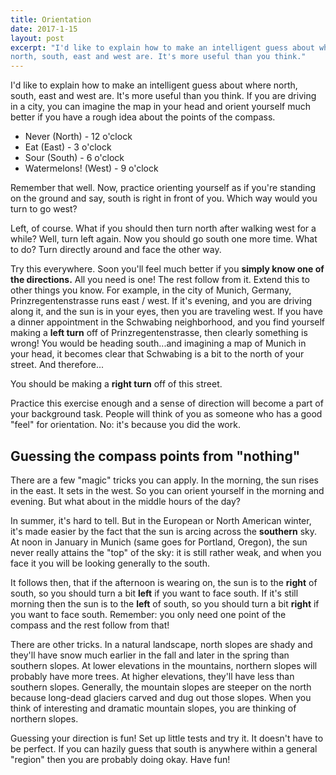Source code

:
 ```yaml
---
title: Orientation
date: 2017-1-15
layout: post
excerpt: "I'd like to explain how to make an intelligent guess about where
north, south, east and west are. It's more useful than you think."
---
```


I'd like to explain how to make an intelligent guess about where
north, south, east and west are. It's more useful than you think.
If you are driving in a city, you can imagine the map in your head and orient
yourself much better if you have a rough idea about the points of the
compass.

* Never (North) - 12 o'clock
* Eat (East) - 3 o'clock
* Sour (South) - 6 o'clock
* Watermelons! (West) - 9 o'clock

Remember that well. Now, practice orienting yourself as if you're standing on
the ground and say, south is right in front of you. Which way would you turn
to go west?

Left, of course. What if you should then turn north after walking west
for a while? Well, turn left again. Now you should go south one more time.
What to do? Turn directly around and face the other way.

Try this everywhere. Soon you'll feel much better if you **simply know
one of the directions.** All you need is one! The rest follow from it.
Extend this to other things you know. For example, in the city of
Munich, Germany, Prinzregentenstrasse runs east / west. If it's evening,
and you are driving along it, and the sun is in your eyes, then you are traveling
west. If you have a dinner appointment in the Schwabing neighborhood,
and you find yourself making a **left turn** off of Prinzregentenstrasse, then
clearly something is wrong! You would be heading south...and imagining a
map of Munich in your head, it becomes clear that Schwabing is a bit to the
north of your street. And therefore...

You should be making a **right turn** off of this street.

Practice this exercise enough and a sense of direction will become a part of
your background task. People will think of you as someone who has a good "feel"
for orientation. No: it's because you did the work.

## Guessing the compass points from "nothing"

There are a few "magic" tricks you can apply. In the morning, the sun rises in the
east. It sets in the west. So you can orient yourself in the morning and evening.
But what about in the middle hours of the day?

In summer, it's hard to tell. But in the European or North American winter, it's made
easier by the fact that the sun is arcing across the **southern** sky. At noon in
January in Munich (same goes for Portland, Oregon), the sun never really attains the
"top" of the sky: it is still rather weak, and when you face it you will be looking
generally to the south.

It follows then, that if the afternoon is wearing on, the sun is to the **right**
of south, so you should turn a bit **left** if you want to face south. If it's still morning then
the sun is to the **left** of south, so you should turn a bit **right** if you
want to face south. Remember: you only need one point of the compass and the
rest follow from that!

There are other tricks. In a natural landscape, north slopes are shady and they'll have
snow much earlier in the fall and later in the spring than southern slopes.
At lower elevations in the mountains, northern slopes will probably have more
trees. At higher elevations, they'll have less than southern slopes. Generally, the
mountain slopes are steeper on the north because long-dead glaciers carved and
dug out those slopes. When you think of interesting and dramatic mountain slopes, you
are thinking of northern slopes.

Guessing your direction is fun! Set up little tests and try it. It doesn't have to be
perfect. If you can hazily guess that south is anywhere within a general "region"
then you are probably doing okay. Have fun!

════════════════

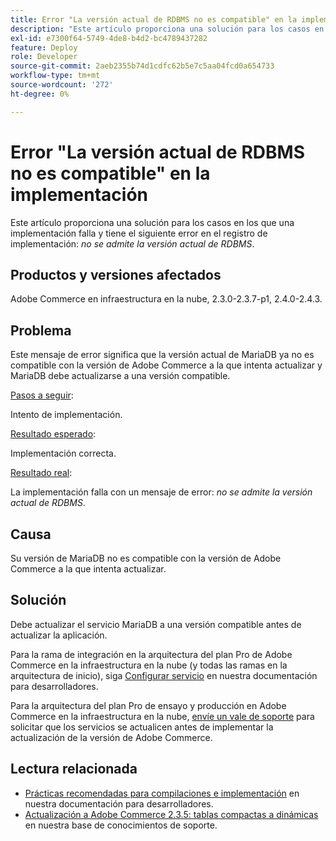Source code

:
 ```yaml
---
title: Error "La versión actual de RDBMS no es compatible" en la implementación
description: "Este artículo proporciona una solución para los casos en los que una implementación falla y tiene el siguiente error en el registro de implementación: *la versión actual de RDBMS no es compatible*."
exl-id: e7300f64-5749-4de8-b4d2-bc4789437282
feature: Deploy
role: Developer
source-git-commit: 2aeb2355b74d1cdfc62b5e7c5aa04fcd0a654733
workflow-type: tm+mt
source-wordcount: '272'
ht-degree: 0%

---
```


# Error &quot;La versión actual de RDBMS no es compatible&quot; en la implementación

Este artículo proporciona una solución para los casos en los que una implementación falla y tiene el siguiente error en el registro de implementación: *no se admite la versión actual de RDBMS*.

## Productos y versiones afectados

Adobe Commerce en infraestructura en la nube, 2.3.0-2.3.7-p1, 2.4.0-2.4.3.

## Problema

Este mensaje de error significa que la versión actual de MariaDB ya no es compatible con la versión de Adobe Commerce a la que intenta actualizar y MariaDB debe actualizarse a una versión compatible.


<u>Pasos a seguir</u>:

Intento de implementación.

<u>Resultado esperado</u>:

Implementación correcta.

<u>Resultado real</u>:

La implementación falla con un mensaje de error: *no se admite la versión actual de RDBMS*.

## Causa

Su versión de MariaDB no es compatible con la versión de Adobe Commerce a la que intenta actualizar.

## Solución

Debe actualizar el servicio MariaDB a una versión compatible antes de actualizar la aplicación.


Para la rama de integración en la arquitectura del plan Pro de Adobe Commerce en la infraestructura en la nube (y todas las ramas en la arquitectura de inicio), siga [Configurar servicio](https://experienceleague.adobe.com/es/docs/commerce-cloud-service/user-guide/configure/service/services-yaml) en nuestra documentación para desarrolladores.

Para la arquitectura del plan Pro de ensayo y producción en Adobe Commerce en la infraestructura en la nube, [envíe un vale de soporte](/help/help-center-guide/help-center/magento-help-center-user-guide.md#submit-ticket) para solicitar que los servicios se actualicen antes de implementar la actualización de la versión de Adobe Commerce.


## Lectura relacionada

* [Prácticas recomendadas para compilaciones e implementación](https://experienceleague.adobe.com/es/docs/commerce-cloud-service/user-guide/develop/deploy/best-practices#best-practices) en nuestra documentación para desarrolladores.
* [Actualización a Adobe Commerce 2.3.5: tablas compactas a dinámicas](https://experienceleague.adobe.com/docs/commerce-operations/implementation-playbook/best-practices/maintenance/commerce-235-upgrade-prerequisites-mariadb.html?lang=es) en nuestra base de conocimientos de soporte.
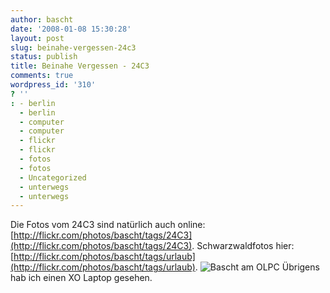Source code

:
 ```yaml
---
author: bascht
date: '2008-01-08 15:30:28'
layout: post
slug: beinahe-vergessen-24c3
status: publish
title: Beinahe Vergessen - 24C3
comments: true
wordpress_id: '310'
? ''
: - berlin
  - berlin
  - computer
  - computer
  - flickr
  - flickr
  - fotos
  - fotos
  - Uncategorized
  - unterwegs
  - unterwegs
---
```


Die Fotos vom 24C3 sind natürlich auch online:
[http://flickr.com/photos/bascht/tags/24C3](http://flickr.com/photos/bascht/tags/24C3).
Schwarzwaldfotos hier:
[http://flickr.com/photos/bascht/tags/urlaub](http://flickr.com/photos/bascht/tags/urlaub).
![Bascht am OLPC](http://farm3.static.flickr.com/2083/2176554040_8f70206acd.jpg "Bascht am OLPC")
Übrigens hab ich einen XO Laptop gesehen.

════════════════

- **Directions for this task**
From the records above, transcribe without alteration every line from the one with "Left, of course." to the one with "and you are", inclusive.

- **Answer area**
Left, of course. What if you should then turn north after walking west
for a while? Well, turn left again. Now you should go south one more time.
What to do? Turn directly around and face the other way.

Try this everywhere. Soon you'll feel much better if you **simply know
one of the directions.** All you need is one! The rest follow from it.
Extend this to other things you know. For example, in the city of
Munich, Germany, Prinzregentenstrasse runs east / west. If it's evening,
and you are driving along it, and the sun is in your eyes, then you are traveling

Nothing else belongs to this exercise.